Aimee Mann: One More Drifter In The Snow
Posted: 12.24.2009 Filed under: 2006, Aimee Mann Leave a comment »
With the holiday season approaching and encroaching upon us, you would think that I would have better things to do than to sit around and write album reviews. (Judging by my recent output, which has been minimal, you’d be right in that assumption.) But I like to take a breather every now and then, to sit back, relax, and listen to some holiday music to cheer myself right on up.
The urge to tune to B 104.5 – which inundates the Philadelphia area with saccharine-sweet renditions of ‘Here Comes Santa Claus’, ‘Rudolph the Red-Nosed Reindeer’, and, horror of all horrors, ‘Wonderful Christmastime’ the week of Thanksgiving, and pummels the eardrums and the delicate human psyche for eight solid weeks until the bruised and battered listener is begging for mercy – has never been all that strong with me, but I like to listen to some sort of Christmas music around this time of year, and often go out of my way to find some more off the wall music.
Perhaps the best time to listen to a Christmas album is when it’s snowing, and as I drove 90 minutes to a destination that should normally take only half that time, I was amused by the juxtaposition that unfolded before me: Aimee Mann’s One More Drifter In The Snow was the ideal mood setter for the peaceful serenity of the snow falling hard and fast, and would have been perfect for curling up on the couch with a loved one, enjoying the elements from behind a thick pane of glass, perhaps a crackling fire nearby, mugs of cocoa in hand … yet I was undertaking a white knuckle ride on unplowed roads that consisted entirely of sharp hills and hairpin turns. My concentration was on other things – namely, not dying, as I was informed that my friend would be “very cross with me” if I did so – but this gentle ode to the holidays served as a calming soundtrack to a nightmarish crawl that helped brighten my mood and make the ride bearable.
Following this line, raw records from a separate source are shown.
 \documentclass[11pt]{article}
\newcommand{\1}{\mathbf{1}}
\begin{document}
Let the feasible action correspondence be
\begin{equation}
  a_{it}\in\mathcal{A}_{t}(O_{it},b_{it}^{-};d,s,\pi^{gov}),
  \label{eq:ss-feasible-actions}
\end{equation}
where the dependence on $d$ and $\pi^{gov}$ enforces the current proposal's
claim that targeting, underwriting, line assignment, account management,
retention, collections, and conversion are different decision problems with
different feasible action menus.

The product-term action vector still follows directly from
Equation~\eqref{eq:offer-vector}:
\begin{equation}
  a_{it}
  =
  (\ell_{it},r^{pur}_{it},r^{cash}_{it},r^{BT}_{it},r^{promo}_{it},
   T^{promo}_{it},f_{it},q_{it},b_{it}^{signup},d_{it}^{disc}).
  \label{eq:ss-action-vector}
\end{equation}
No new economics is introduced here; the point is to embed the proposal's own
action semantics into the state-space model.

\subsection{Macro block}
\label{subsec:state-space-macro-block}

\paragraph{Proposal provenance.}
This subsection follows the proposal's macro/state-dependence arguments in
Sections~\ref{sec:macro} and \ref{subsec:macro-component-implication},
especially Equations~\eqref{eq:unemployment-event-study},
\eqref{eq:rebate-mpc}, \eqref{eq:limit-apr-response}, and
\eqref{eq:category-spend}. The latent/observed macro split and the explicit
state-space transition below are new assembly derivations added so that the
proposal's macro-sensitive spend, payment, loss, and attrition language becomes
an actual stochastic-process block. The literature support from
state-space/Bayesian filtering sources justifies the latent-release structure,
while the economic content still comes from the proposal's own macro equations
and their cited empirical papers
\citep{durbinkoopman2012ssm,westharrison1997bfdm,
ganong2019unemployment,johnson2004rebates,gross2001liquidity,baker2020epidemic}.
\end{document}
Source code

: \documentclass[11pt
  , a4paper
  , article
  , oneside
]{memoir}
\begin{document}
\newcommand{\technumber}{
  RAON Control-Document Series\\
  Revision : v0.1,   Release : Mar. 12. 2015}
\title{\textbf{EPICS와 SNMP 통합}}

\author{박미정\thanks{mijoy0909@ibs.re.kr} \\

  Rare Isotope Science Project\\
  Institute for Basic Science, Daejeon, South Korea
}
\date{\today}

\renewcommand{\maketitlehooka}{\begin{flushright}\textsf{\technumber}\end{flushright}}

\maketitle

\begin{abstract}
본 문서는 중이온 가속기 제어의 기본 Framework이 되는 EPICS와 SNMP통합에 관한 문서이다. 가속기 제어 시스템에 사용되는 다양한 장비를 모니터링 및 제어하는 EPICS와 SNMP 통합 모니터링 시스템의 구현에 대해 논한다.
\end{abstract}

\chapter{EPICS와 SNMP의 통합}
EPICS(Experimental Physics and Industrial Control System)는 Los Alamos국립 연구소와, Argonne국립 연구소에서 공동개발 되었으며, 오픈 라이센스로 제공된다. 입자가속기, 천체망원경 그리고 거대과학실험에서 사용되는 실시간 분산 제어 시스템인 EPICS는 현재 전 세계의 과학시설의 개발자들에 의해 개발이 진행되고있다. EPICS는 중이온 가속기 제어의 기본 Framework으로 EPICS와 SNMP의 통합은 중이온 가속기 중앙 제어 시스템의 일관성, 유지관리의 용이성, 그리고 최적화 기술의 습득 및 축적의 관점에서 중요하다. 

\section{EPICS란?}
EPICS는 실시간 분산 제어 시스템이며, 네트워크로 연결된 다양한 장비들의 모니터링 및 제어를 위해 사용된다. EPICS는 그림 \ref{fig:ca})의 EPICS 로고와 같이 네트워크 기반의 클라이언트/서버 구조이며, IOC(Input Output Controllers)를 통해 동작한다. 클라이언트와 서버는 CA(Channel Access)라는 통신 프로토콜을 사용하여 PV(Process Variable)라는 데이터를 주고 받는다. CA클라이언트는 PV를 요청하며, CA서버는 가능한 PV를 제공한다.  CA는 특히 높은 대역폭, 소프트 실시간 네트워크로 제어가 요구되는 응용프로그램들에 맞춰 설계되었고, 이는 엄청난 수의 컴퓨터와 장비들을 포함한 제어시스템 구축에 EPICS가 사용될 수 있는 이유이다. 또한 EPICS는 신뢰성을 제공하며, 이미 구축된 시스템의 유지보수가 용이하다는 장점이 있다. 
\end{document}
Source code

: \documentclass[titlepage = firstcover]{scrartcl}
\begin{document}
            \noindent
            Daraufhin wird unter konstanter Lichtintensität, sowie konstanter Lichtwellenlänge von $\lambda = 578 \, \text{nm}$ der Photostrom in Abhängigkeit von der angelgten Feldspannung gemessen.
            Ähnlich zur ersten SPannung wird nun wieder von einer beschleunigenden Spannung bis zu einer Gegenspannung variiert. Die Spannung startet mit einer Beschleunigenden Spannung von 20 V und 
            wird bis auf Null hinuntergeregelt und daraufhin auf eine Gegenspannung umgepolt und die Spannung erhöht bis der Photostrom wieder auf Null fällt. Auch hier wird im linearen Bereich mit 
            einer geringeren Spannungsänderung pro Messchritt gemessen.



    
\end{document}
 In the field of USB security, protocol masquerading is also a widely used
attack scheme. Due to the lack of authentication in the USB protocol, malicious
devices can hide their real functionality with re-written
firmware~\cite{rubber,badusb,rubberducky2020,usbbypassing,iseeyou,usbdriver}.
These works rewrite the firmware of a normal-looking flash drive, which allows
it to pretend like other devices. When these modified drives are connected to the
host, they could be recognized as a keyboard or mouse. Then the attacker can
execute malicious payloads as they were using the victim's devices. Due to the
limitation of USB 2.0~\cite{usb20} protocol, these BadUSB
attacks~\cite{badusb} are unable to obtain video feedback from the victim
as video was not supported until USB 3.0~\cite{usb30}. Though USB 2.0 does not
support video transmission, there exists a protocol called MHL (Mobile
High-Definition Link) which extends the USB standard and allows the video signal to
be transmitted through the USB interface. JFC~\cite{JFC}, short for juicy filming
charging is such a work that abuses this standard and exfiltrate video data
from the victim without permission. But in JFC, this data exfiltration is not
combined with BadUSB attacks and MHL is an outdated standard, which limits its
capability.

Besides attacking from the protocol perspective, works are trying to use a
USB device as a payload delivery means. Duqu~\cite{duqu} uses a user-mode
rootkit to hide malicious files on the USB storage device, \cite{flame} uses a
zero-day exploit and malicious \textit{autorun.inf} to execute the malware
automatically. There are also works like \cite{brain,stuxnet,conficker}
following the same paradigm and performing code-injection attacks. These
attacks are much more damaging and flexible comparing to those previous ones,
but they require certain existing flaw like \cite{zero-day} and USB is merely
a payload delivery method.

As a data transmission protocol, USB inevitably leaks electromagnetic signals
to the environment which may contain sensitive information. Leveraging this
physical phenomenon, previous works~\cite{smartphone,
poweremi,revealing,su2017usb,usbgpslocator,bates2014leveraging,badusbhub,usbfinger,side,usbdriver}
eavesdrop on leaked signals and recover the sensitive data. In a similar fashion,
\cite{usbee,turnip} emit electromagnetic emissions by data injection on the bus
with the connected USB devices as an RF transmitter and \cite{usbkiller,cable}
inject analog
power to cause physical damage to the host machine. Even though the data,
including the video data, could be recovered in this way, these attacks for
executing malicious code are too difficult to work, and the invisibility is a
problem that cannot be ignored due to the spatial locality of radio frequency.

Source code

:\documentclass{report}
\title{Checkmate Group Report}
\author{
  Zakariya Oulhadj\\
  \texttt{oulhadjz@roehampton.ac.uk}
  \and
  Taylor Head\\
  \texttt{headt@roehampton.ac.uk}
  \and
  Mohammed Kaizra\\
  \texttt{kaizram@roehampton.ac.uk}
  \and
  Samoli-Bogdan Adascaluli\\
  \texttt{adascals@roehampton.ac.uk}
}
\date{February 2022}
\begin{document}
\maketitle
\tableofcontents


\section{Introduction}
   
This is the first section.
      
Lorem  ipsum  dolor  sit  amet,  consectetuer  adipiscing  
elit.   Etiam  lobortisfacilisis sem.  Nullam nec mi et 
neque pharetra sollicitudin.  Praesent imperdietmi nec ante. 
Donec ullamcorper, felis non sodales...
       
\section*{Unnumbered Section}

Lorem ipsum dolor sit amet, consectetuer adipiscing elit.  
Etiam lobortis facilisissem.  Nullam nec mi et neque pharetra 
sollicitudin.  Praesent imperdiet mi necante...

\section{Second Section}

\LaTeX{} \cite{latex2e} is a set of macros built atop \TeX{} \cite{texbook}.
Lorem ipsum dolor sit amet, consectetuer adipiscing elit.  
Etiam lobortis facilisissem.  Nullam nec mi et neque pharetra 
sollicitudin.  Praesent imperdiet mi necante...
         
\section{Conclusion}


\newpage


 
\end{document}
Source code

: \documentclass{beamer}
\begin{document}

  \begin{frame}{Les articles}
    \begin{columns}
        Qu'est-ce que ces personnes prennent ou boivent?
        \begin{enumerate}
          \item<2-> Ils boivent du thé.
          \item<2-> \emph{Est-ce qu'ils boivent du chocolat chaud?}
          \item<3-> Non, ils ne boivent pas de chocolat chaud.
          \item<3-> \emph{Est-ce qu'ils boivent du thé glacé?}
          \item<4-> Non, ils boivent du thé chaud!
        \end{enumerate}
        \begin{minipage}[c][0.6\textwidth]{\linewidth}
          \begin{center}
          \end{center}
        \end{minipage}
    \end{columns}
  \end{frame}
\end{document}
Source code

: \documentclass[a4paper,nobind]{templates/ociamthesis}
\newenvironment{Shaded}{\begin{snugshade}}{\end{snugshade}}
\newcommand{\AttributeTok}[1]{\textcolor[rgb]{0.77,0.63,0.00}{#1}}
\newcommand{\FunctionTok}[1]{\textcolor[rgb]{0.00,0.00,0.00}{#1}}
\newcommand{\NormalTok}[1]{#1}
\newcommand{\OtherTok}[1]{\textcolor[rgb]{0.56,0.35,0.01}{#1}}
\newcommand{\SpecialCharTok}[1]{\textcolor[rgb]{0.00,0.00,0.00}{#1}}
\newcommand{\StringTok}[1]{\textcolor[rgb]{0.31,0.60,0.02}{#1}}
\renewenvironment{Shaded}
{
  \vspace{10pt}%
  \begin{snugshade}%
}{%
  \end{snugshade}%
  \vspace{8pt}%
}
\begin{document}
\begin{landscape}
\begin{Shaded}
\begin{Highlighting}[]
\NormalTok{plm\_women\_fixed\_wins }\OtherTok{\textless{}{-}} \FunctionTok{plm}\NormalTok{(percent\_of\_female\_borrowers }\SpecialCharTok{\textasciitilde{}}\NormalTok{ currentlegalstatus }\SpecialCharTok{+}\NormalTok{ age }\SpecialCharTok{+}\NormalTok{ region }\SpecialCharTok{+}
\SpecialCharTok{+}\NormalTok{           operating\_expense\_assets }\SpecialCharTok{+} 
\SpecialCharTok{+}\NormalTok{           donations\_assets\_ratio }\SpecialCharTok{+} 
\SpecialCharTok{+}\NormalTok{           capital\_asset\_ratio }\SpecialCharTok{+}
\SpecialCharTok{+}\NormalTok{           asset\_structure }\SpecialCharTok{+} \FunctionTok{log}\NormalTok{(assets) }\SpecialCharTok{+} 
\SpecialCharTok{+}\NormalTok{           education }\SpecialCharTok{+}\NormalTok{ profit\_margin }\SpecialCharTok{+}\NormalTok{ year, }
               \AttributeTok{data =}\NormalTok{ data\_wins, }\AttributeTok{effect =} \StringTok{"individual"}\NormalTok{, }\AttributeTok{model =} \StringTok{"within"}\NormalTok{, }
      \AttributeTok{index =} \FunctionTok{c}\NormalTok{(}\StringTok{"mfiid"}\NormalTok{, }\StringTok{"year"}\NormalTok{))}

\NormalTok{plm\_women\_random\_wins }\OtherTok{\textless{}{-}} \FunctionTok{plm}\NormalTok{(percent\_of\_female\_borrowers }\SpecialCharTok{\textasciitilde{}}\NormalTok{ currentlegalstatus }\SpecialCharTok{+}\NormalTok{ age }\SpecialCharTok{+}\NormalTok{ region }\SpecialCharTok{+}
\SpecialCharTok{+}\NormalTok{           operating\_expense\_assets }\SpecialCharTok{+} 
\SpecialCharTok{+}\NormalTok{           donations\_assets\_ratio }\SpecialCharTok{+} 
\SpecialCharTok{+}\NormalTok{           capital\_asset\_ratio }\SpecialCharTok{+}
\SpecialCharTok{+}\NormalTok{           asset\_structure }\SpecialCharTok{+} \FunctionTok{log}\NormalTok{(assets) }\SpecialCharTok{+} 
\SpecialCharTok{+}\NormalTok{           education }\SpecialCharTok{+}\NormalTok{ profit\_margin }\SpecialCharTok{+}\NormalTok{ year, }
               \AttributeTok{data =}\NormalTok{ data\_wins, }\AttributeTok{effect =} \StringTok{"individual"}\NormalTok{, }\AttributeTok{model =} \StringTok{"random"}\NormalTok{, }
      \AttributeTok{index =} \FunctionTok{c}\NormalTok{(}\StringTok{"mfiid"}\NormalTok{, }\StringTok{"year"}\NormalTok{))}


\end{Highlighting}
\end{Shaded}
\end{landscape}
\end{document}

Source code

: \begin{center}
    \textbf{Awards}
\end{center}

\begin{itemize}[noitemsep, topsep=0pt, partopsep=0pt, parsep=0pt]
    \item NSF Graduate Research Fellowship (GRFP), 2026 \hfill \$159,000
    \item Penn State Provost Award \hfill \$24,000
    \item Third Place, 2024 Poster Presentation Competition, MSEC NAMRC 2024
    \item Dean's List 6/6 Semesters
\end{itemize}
I find a lot of Christmas music to be maudlin and bland, which may be very Ebeneezer Scrooge of me, but it’s true: having grown up listening to my dad’s 4-disc Time Life collection of Christmas music, with the standards being crooned by some of the most famous and respected musicians of our time, I felt like it had all become predictable. Even the Trans-Siberian Orchestra was stale to me, but I credit that to my decreasing fascination of prog-rock; I needed something to kickstart the holiday season and not leave me a cynical bastard. (A Grinch, if you will.) One More Drifter is that album: it’s a delightful blend of her silky-smooth voice set to a gentler musical accompaniment, and while I hesitate to use the terminology “easy listening”, for that’s become synonymous with the likes of Barry Manilow and Kenny G, One More Drifter is more of a mood piece, suitable for background noise on Christmas morning while unwrapping presents, than something that can be played alongside the remainder of Mann’s catalog and expect to stand up as a meaningful artistic statement. (It’s my belief that no artist should ever have a Christmas album be a meaningful artistic statement. In fact, my first reaction to finding One More Drifter was, “Oh no, now even Aimee Mann has released a holiday album? Is there no decency left in this world?”)
For the sake of brevity – which, yes, is moot this far into the review – I’ll forgo reviewing the actual songs, except for the two original compositions: Mann’s husband, Michael Penn, contributed the jangly and sprightly ‘Christmastime’, rife with mandolin, banjo, and upright bass, and the Penn/Mann cowrite ‘Calling On Mary’ is a delicate, piano-based ballad thanking the Virgin Mary for her son (and giving the album its title). These two sit alongside other standards as ‘Have Yourself A Merry Little Christmas’, ‘Winter Wonderland’, and ‘The Christmas Song’ (for years I was under the impression this was actually titled ‘Chestnuts Roasting On An Open Fire’) remarkably well, but it’s the vaudevillian approach to ‘You’re A Mean One, Mr. Grinch’, with narration by Grant-Lee Phillips – no match for Thurl Ravenscroft, but he certainly gives it his best. Mann’s no slouch either, turning in a sleazy and seductive delivery that’s a nice departure from the otherwise dulcet performance elsewhere.
And that, faithful readers, will be my final album review of 2009. Whatever you celebrate (to paraphrase Clark Griswold), have the hap-hap-happiest holidays since Bing Crosby tap-danced with Danny fuckin’ Kaye – oh, and don’t shoot your eye out. See you all in 2010. Feliz Navidad, and Happy New Year!